From b24351183ec574f81c729cbb3286aceaee3f03c8 Mon Sep 17 00:00:00 2001
From: Tomas Hozza <thozza@redhat.com>
Date: Mon, 30 Jul 2018 12:20:27 +0200
Subject: [PATCH] * src/ftp.c (getftp): Fix RESOURCE LEAK found by Coverity

Error: RESOURCE_LEAK (CWE-772):
wget-1.19.5/src/ftp.c:1493: alloc_fn: Storage is returned from allocation function "fopen".
wget-1.19.5/src/ftp.c:1493: var_assign: Assigning: "fp" = storage returned from "fopen(con->target, "wb")".
wget-1.19.5/src/ftp.c:1811: leaked_storage: Variable "fp" going out of scope leaks the storage it points to.
\# 1809|     if (fp && !output_stream)
\# 1810|       fclose (fp);
\# 1811|->   return err;
\# 1812|   }
\# 1813|

It can happen, that "if (!output_stream || con->cmd & DO_LIST)" on line #1398 can be true, even though "output_stream != NULL". In this case a new file is opened to "fp". Later it may happen in the FTPS branch, that some error will occure and code will jump to label "exit_error". In "exit_error", the "fp" is closed only if "output_stream == NULL". However this may not be true as described earlier and "fp" leaks.

On line #1588, there is the following conditional free of "fp":

  /* Close the local file.  */
  if (!output_stream || con->cmd & DO_LIST)
    fclose (fp);

Therefore the conditional at the end of the function after "exit_error" label should be modified to:

  if (fp && (!output_stream || con->cmd & DO_LIST))
    fclose (fp);

This will ensure that "fp" does not leak in any case it sould be opened.

Signed-off-by: Tomas Hozza <thozza@redhat.com>
---
 src/ftp.c | 2 +-
 1 file changed, 1 insertion(+), 1 deletion(-)
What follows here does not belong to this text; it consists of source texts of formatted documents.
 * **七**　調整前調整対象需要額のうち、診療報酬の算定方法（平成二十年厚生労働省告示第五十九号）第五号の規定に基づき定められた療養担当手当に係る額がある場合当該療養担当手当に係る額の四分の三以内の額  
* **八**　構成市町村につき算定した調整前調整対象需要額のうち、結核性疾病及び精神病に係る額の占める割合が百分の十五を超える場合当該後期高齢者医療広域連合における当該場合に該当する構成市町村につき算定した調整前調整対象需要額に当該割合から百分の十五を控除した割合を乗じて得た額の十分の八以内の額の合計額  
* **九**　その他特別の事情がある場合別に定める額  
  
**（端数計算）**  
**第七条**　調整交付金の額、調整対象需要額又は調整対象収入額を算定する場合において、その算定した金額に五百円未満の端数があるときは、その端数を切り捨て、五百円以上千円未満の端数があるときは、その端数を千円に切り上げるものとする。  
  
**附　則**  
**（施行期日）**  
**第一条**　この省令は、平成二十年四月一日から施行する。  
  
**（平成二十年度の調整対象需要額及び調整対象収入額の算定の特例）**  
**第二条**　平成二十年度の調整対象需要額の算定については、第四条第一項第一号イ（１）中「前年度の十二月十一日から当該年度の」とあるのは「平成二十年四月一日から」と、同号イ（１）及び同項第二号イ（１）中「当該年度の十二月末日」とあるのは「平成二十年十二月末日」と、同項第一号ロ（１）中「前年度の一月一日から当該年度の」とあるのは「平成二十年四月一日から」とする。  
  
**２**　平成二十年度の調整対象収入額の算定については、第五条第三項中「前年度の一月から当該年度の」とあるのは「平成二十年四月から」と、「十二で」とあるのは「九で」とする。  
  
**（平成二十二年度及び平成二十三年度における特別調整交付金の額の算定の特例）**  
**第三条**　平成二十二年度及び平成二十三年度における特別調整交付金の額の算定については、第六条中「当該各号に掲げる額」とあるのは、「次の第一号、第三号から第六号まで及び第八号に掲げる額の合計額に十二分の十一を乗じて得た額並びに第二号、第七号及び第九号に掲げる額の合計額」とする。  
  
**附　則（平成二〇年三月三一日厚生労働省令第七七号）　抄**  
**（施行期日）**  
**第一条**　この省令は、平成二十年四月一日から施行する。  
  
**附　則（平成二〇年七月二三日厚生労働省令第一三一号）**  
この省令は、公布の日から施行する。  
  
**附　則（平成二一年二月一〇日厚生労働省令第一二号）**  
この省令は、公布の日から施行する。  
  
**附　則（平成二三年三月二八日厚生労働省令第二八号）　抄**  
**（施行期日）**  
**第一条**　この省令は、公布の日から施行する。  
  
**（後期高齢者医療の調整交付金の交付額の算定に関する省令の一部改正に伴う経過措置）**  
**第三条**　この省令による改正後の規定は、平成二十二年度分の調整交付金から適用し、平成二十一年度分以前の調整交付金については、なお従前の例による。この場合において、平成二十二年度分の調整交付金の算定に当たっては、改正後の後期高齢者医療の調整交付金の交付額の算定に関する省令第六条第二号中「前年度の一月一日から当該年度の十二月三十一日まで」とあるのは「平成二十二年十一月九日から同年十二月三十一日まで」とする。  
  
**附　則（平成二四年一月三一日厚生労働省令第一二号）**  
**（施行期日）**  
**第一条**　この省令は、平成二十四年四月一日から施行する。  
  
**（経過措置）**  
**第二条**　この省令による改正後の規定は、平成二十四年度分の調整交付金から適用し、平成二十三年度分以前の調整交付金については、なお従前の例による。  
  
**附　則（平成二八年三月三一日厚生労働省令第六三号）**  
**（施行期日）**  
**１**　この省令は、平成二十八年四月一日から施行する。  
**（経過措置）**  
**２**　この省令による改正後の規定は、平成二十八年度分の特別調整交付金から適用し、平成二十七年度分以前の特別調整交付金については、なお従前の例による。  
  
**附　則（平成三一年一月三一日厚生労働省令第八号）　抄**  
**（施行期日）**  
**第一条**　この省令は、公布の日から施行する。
diff --git a/src/ftp.c b/src/ftp.c
index 69148936..daaae939 100644
--- a/src/ftp.c
+++ b/src/ftp.c
@@ -1806,7 +1806,7 @@ Error in server response, closing control connection.\n"));
 exit_error:
 
   /* If fp is a regular file, close and try to remove it */
-  if (fp && !output_stream)
+  if (fp && (!output_stream || con->cmd & DO_LIST))
     fclose (fp);
   return err;
 }